▶ **Problem**:
Restate word for word the lines of the material below, from the line with "Для каждой точки" to the line with "Для скалярных произведений", both lines included, and no others.

▶ **Record extracts**:
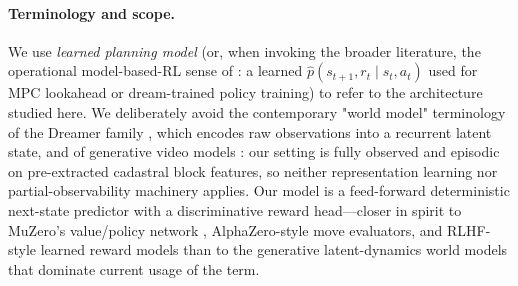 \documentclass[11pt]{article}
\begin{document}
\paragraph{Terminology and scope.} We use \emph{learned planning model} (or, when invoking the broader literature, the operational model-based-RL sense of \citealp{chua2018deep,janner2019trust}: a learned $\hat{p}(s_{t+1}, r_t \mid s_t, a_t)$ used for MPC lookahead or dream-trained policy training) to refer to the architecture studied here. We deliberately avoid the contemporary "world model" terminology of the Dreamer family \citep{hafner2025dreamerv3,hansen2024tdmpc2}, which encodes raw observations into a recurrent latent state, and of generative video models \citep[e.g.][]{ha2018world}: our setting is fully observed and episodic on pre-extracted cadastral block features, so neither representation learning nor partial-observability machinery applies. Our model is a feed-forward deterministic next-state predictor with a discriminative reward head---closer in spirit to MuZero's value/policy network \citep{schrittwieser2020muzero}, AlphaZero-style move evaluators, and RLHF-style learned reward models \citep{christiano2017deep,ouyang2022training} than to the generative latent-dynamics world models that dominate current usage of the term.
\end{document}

--

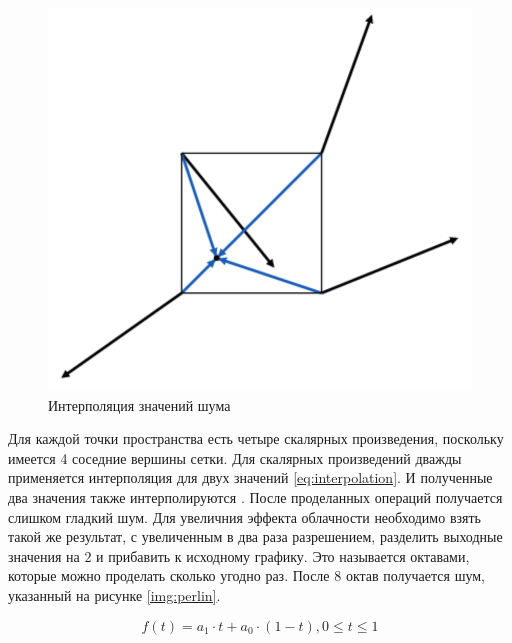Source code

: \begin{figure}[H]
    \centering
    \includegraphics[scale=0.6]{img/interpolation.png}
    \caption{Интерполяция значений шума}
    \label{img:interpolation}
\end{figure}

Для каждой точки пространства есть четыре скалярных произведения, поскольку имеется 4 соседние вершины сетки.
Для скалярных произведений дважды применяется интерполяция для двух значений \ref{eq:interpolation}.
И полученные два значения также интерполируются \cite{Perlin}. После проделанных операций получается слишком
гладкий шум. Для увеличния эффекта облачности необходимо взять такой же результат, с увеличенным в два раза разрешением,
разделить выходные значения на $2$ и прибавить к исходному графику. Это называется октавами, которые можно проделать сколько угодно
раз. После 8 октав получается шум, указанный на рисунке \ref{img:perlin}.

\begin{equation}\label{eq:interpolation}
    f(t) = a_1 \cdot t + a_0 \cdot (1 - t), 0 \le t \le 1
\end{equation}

...

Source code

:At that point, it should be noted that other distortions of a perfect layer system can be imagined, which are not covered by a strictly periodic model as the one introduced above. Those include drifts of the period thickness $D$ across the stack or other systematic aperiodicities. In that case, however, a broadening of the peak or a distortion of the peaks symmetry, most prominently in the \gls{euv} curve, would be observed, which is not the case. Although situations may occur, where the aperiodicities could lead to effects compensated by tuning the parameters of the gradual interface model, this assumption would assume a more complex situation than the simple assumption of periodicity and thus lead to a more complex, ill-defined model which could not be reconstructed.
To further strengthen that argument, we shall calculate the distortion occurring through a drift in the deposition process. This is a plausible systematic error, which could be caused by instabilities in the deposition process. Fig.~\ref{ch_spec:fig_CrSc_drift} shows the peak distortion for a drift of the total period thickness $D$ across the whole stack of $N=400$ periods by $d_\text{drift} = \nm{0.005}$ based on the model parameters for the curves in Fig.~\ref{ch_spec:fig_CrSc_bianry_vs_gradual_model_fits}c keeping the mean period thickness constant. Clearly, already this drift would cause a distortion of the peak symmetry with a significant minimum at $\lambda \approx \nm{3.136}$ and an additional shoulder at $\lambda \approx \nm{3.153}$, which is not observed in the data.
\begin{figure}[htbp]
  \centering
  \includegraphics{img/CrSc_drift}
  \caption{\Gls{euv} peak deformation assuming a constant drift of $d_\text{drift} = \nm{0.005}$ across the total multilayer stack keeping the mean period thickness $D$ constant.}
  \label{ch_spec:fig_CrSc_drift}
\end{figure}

▶ **Exercise response**:
Для каждой точки пространства есть четыре скалярных произведения, поскольку имеется 4 соседние вершины сетки.
Для скалярных произведений дважды применяется интерполяция для двух значений \ref{eq:interpolation}.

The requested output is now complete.